**Extracted information:**
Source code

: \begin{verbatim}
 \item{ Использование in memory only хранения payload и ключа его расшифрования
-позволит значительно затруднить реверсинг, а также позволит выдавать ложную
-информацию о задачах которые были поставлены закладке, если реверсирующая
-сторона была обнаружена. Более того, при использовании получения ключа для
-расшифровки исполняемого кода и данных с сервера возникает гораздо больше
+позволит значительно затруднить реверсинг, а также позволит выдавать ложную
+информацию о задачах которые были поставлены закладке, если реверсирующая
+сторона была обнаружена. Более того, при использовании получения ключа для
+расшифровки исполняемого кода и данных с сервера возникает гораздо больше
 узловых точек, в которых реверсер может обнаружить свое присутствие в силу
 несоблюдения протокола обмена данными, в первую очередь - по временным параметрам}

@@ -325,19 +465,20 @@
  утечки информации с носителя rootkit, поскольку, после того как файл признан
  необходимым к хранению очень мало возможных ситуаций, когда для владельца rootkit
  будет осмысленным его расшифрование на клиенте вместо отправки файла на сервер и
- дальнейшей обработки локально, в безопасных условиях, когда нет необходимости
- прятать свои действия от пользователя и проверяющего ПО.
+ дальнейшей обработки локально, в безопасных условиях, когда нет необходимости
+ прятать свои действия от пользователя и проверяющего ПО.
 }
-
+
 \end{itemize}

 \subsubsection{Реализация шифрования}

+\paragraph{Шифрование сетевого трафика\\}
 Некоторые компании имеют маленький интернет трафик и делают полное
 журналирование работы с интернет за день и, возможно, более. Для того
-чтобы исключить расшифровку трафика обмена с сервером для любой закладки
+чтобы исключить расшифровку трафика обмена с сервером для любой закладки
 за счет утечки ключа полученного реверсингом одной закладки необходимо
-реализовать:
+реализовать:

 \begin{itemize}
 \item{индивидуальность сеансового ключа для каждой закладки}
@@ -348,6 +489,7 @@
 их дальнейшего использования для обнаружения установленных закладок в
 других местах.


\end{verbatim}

**Required action:** Pull out every line in the material above where "реверсирующая" occurs.

**Written response:**
-информацию о задачах которые были поставлены закладке, если реверсирующая
+информацию о задачах которые были поставлены закладке, если реверсирующая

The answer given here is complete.